Nei commenti pubblicati sotto l'articolo ufficiale sono emersi anche interrogativi sulla gestione del caso.
Una utente ha dichiarato che la paziente è stata sottoposta a un cesareo nonostante presentasse un'emoglobina molto bassa e ha affermato che ha iniziato a convulsare non appena è iniziata la trasfusione. Inoltre, ha denunciato che la famiglia non è riuscita ad accedere alla storia clinica, anche se tale affermazione non è stata comunque confermata in modo indipendente.
Un'altra internauta ha riassunto il sentire di numerosi utenti con un messaggio rivolto alle autorità sanitarie.
«Parlano di protocolli e prove, ma nulla di tutto ciò ci restituirà Yoleidis. Dietro a questo comunicato c'è una famiglia distrutta e tre bambini che cresceranno senza la loro mamma. L'unica cosa che chiediamo è verità, trasparenza e giustizia», ha scritto.
Un ospedale sotto interrogativo
Il caso rimette sotto scrutinio l'Ospedale Generale di Mayarí, che negli ultimi anni ha affrontato diverse controversie legate all'assistenza sanitaria.

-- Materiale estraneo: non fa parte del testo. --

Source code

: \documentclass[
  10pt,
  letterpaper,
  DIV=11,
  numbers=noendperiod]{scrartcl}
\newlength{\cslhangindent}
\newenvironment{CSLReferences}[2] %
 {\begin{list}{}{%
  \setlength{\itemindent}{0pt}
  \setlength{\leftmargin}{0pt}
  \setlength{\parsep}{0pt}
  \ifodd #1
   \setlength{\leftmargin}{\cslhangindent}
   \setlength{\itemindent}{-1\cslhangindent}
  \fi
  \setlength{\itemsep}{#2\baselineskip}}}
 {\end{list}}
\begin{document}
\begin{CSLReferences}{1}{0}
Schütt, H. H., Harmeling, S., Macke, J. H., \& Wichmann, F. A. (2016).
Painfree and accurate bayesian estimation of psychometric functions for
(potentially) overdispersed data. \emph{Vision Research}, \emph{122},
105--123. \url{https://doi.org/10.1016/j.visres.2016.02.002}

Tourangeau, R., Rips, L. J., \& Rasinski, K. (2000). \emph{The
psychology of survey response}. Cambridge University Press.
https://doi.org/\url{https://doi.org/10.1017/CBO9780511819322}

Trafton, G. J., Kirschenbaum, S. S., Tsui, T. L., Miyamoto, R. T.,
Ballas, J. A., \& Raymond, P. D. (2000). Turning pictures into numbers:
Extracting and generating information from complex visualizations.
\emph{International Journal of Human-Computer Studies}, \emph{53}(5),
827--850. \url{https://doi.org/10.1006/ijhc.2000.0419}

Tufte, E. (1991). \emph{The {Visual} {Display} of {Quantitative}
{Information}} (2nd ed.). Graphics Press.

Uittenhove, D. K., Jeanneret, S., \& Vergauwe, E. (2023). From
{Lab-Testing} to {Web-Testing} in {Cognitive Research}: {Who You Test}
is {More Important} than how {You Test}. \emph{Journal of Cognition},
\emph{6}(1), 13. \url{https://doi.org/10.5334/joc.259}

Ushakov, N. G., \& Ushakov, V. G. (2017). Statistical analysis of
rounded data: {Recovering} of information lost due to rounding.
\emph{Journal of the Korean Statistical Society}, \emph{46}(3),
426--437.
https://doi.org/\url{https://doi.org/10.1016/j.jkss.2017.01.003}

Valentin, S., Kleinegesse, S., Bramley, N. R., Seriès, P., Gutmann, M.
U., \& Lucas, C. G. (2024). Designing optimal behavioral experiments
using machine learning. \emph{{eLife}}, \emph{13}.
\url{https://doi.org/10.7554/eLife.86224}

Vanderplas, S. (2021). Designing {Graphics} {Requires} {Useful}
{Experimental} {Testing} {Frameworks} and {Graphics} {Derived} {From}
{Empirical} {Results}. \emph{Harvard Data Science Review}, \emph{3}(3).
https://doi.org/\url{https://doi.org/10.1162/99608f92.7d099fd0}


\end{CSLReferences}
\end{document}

In febbraio del 2026, una denuncia virale ha affermato che il centro aveva registrato 14 decessi in un solo giorno, sebbene le autorità abbiano ufficialmente riconosciuto quattro. Mesi prima, la sala parto dell'ospedale era rimasta chiusa per quasi un anno per lavori di ristrutturazione e ha riaperto solo a marzo del 2025.
Una crisi che colpisce la salute materna a Cuba
La morte di Yoleidis avviene in un contesto di deterioramento degli indicatori di salute materna e infantile a Cuba.

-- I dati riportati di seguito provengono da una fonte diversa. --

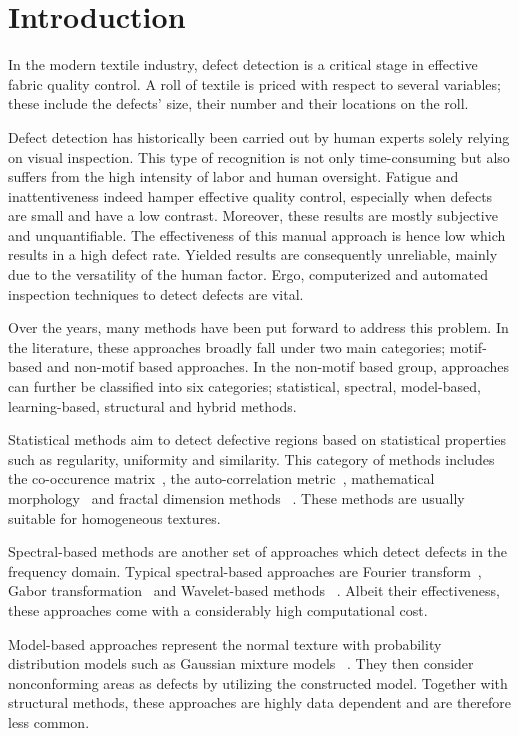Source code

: \documentclass[3p,,preprint,review,12pt]{elsarticle}
\begin{document}
\section{Introduction}
In the modern textile industry, defect detection is a critical stage in effective fabric quality control. A roll of textile is priced with respect to several variables; these include the defects' size, their number and their locations on the roll. 

Defect detection has historically been carried out by human experts solely relying on visual inspection. This type of recognition is not only time-consuming but also suffers from the high intensity of labor and human oversight. Fatigue and inattentiveness indeed hamper effective quality control, especially when defects are small and have a low contrast. Moreover, these results are mostly subjective and unquantifiable. The effectiveness of this manual approach is hence low which results in a high defect rate. Yielded results are consequently unreliable, mainly due to the versatility of the human factor. Ergo, computerized and automated inspection techniques to detect defects are vital. 

Over the years, many methods have been put forward to address this problem. In the literature, these approaches broadly fall under two main categories; motif-based and non-motif based approaches. In the non-motif based group, approaches can further be classified into six categories; statistical, spectral, model-based, learning-based, structural and hybrid methods. 

Statistical methods aim to detect defective regions based on statistical properties such as regularity, uniformity and similarity. This category of methods includes the co-occurence
matrix\unskip~\cite{981091:21201186, 981091:21201184}, the auto-correlation metric\unskip~\cite{981091:21238444}, mathematical morphology\unskip~\cite{981091:21201195} and fractal dimension methods \unskip~\cite{981091:21201182}. These methods are usually suitable for homogeneous textures.

Spectral-based methods are another set of approaches which detect defects in the frequency domain. Typical spectral-based approaches are Fourier transform\unskip~\cite{981091:21201190}, Gabor transformation\unskip~\cite{981091:21201199} and Wavelet-based methods \unskip~\cite{981091:21201168}. Albeit their effectiveness, these approaches come with a considerably high computational cost.

Model-based approaches represent the normal texture with probability distribution models such as Gaussian mixture models \unskip~\cite{981091:21201219}. They then consider nonconforming areas as defects by utilizing the constructed model. Together with structural methods, these approaches are highly data dependent and are therefore less common.
\end{document}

Durante i primi sette mesi del 2025, la mortalità materna è aumentata di circa il 50 % rispetto allo stesso periodo dell'anno precedente, raggiungendo 56,3 morti ogni 100.000 nati vivi.
Nel maggio del 2026, inoltre, la morte di più di quindici neonati per presunte negligenze presso l'Ospedale Materno Provinciale di Camagüey ha riportato al centro del dibattito le difficoltà che affronta il sistema sanitario cubano.
La crisi si verifica in uno scenario contrassegnato dalla scarsità di farmaci, materiali medici e personale specializzato. Lo stesso Governo ha riconosciuto che il paese dispone di appena il 30 % del quadro essenziale di farmaci, una situazione che continua a influenzare l'assistenza ospedaliera in tutta l'isola.